Apesar disso Sam não parou a fuga. Ele lera que a única forma de despachar um Cluricaun era conseguindo que ele atendesse um pedido! E já escolhera o que pedir. Só não sabia como tudo desenrolaria depois que o pronunciasse. Tinha que estar preparado para qualquer coisa!

Já na outra sala parou e ergueu as mãos encarando o rato preso entre seus dedos, que já não era mais um rato. O Cluricaun mostrara sua verdadeira forma: algo que lembrava um Leprechaum, mas com roupas menos elegantes, de pele cinzenta e face meio animalesca, com focinho esguio pontilhado por bigodes pontudos, além de orelhas gatunas e dentes afiados.

A criatura, que não devia ter mais do que vinte centímetros, fitava Sam com olhinhos arredondados brilhantes de curiosidade e embriagues. Embriagues, alias, que dava um ar abobado e levemente estúpido ao pequeno ser.

– Cluricaun – Sam disse sem muita certeza do que fazia – Exijo que realize meu pedido!

A resposta positiva veio num acenar lento de cabeça. Isso animou o moreno, que olhou brevemente na direção de onde viera. Um som abafado cortara sua concentração.

– Okay! Desejo voltar ao passado a tempo de salvar meu irmão Dean! – o plano, na sua cabeça, era muito simples. Se conseguisse voltar ao passado poderia impedir que o mais velho fizesse o acordo absurdo. Perderia a própria vida por isso, mas seria um preço pequeno pela alma de Dean! Podia parecer um desejo impossível e bizarro, mas coisas muito mais bizarras e impossíveis tinham se realizado pra eles antes.

– Voltar no tempo... salvar seu irmão Dean – o Cluricaun repetiu com voz fininha e esganiçada, antes de sorrir de forma idiota e embriagada – Concedido!

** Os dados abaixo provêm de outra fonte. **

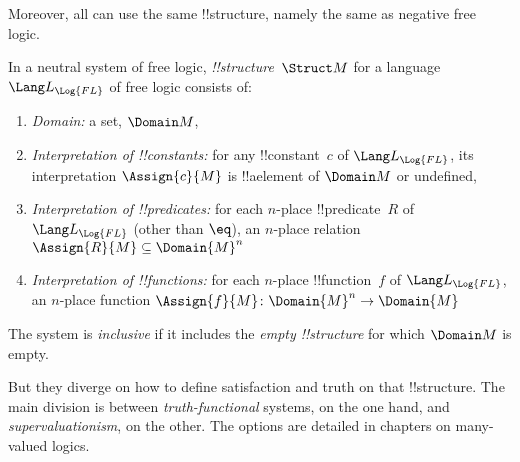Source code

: \documentclass[../../../include/open-logic-section]{subfiles}
\begin{document}
Moreover, all can use the same !!{structure}, namely the same as
negative free logic. 

\begin{defn}
In a neutral system of free logic,  
\emph{!!{structure}}~$\Struct M$ for a language
$\Lang L_{\Log{FL}}$ of free logic consists of:
\begin{enumerate}
\item \emph{Domain:} a set, $\Domain M$,
\item \emph{Interpretation of !!{constant}s:} for any !!{constant}~$c$ of
  $\Lang L_{\Log{FL}}$, its interpretation $\Assign{c}{M}$ is !!a{element} of 
  $\Domain M$ or undefined,
\item \emph{Interpretation of !!{predicate}s:} for each $n$-place
  !!{predicate}~$R$ of $\Lang L_{\Log{FL}}$ (other than $\eq$), an $n$-place
  relation $\Assign{R}{M} \subseteq \Domain{M}^n$
\item \emph{Interpretation of !!{function}s:} for each $n$-place
  !!{function}~$f$ of $\Lang L_{\Log{FL}}$, an $n$-place function $\Assign{f}{M}
  \colon \Domain{M}^n \to \Domain{M}$
\end{enumerate}
The system is \emph{inclusive} if it includes the \emph{empty !!{structure}}
for which $\Domain M$ is empty. 
\end{defn}

But they diverge on how to define satisfaction and truth on that !!{structure}.
The main division is between \emph{truth-functional} systems, on the one hand,
and \emph{supervaluationism}, on the other. The options are detailed in chapters
on many-valued logics. 
\end{document}

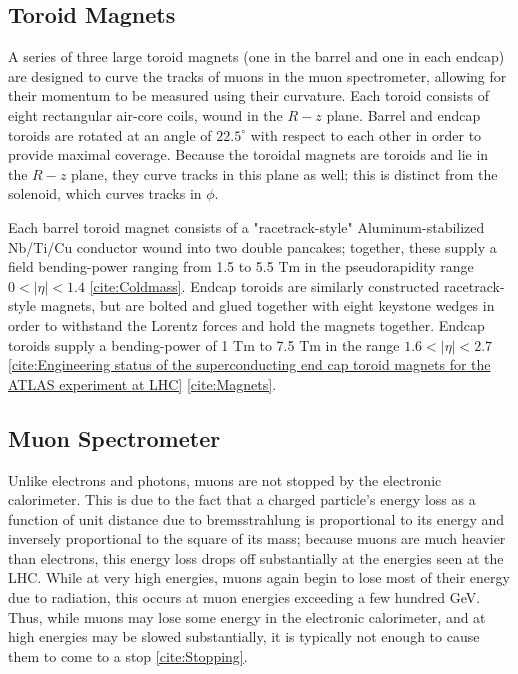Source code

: \subsection{Toroid Magnets} \label{sec:toroids}

A series of three large toroid magnets (one in the barrel and one in each endcap) are designed to curve the tracks of muons in the muon spectrometer, allowing for their momentum to be measured using their curvature. Each toroid consists of eight rectangular air-core coils, wound in the $R - z$ plane. Barrel and endcap toroids are rotated at an angle of $22.5 ^{\circ}$ with respect to each other in order to provide maximal coverage. Because the toroidal magnets are toroids and lie in the $R - z$ plane, they curve tracks in this plane as well; this is distinct from the solenoid, which curves tracks in $\phi$.

Each barrel toroid magnet consists of a "racetrack-style" Aluminum-stabilized Nb/Ti/Cu conductor wound into two double pancakes; together, these supply a field bending-power ranging from 1.5 to 5.5 Tm  in the pseudorapidity range  $0 < |\eta | < 1.4$ \ref{cite:Coldmass}. Endcap toroids are similarly constructed racetrack-style magnets, but are bolted and glued together with eight keystone wedges in order to withstand the Lorentz forces and hold the magnets together. Endcap toroids supply a bending-power of 1 Tm to 7.5 Tm in the range $ 1.6 < |\eta | < 2.7 $ \ref{cite:Engineering status of the superconducting end cap toroid magnets for the ATLAS experiment at LHC} \ref{cite:Magnets}.

\subsection{Muon Spectrometer} \label{sec:Musyst}
 
Unlike electrons and photons, muons are not stopped by the electronic calorimeter. This is due to the fact that a charged particle's energy loss as a function of unit distance due to bremsstrahlung is proportional to its energy and inversely proportional to the square of its mass; because muons are much heavier than electrons, this energy loss drops off substantially at the energies seen at the LHC. While at very high energies, muons again begin to lose most of their energy due to radiation, this occurs at muon energies exceeding a few hundred GeV. Thus, while muons may lose some energy in the electronic calorimeter, and at high energies may be slowed substantially, it is typically not enough to cause them to come to a stop \ref{cite:Stopping}. 

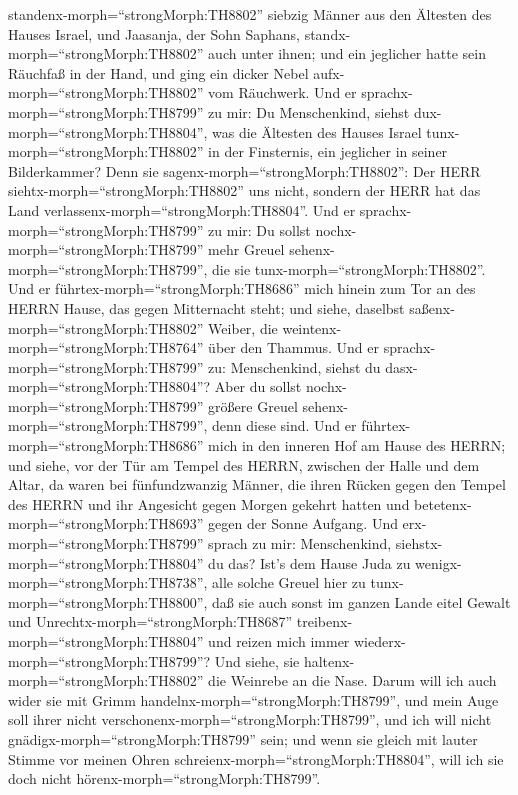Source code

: standenx-morph=``strongMorph:TH8802'' siebzig Männer aus den Ältesten
des Hauses Israel, und Jaasanja, der Sohn Saphans,
standx-morph=``strongMorph:TH8802'' auch unter ihnen; und ein jeglicher
hatte sein Räuchfaß in der Hand, und ging ein dicker Nebel
aufx-morph=``strongMorph:TH8802'' vom Räuchwerk.  Und er
sprachx-morph=``strongMorph:TH8799'' zu mir: Du Menschenkind, siehst
dux-morph=``strongMorph:TH8804'', was die Ältesten des Hauses Israel
tunx-morph=``strongMorph:TH8802'' in der Finsternis, ein jeglicher in
seiner Bilderkammer? Denn sie sagenx-morph=``strongMorph:TH8802'': Der
HERR siehtx-morph=``strongMorph:TH8802'' uns nicht, sondern der HERR hat
das Land verlassenx-morph=``strongMorph:TH8804''.  Und er
sprachx-morph=``strongMorph:TH8799'' zu mir: Du sollst
nochx-morph=``strongMorph:TH8799'' mehr Greuel
sehenx-morph=``strongMorph:TH8799'', die sie
tunx-morph=``strongMorph:TH8802''.  Und er
führtex-morph=``strongMorph:TH8686'' mich hinein zum Tor an des HERRN
Hause, das gegen Mitternacht steht; und siehe, daselbst
saßenx-morph=``strongMorph:TH8802'' Weiber, die
weintenx-morph=``strongMorph:TH8764'' über den Thammus. 
Und er sprachx-morph=``strongMorph:TH8799'' zu: Menschenkind, siehst du
dasx-morph=``strongMorph:TH8804''? Aber du sollst
nochx-morph=``strongMorph:TH8799'' größere Greuel
sehenx-morph=``strongMorph:TH8799'', denn diese sind.  Und
er führtex-morph=``strongMorph:TH8686'' mich in den inneren Hof am Hause
des HERRN; und siehe, vor der Tür am Tempel des HERRN, zwischen der
Halle und dem Altar, da waren bei fünfundzwanzig Männer, die ihren
Rücken gegen den Tempel des HERRN und ihr Angesicht gegen Morgen gekehrt
hatten und betetenx-morph=``strongMorph:TH8693'' gegen der Sonne
Aufgang.  Und erx-morph=``strongMorph:TH8799'' sprach zu
mir: Menschenkind, siehstx-morph=``strongMorph:TH8804'' du das? Ist's
dem Hause Juda zu wenigx-morph=``strongMorph:TH8738'', alle solche
Greuel hier zu tunx-morph=``strongMorph:TH8800'', daß sie auch sonst im
ganzen Lande eitel Gewalt und Unrechtx-morph=``strongMorph:TH8687''
treibenx-morph=``strongMorph:TH8804'' und reizen mich immer
wiederx-morph=``strongMorph:TH8799''? Und siehe, sie
haltenx-morph=``strongMorph:TH8802'' die Weinrebe an die Nase.
 Darum will ich auch wider sie mit Grimm
handelnx-morph=``strongMorph:TH8799'', und mein Auge soll ihrer nicht
verschonenx-morph=``strongMorph:TH8799'', und ich will nicht
gnädigx-morph=``strongMorph:TH8799'' sein; und wenn sie gleich mit
lauter Stimme vor meinen Ohren schreienx-morph=``strongMorph:TH8804'',
will ich sie doch nicht hörenx-morph=``strongMorph:TH8799''.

E a criatura desapareceu das mãos de Sam, que ficou aguardando o que aconteceria e foi: nada.

– Droga! Ele me passou a perna!

Então um tiro de espingarda e um grito enfurecido vieram da sala ao lado.

– Dean!

Sam saiu do estupor e deu meia volta. Depois lamentaria o malogro com o Cluricaun. Quando pisou na sala de onde viera viu um homem com os olhos completamente enegrecidos, um dos sinais de possessão, com a face soltando fumaça onde fora atingido por água benta, gritar:

– Vai pagar por usar o Cluricaun, Winchester! – apontou enfurecido para Sam e jogou-se pela porta que arrombara minutos antes, desaparecendo na penumbra da noite.

Sam praguejou e logo pensou em socorrer o irmão mais velho. Os olhos percorreram o cômodo sem encontrá-lo! Não havia o menor sinal do loiro!

– Dean?! DEAN!!

Praticamente voou para o local onde Dean estivera de tocaia. Seu desespero aumentou ao ver as roupas do loiro caídas no chão, formando um montinho.

Nada fez sentido.

– Dean!

Só então Sam percebeu que o montinho estava se mexendo. Antes que sequer assimilasse o que acontecia, uma cabecinha de cabelos loiros e lisos surgiu do meio das roupas e cravou os grandes olhos esverdeados em Sam, que deixou o queixo cair enquanto observava as bochechas rosadas e nariz empinado pontilhado de pequenas sardas. O rosto de um garotinho de quatro anos.

– Sammy – a voz veio num timbre infantil, quase frágil – Você parece maior...

– Puta que pariu... – foi tudo o que o moreno conseguiu dizer enquanto engolia em seco sacando a grande lição de moral daquela noite.

Nunca faça pedidos para um Cluricaun bêbado.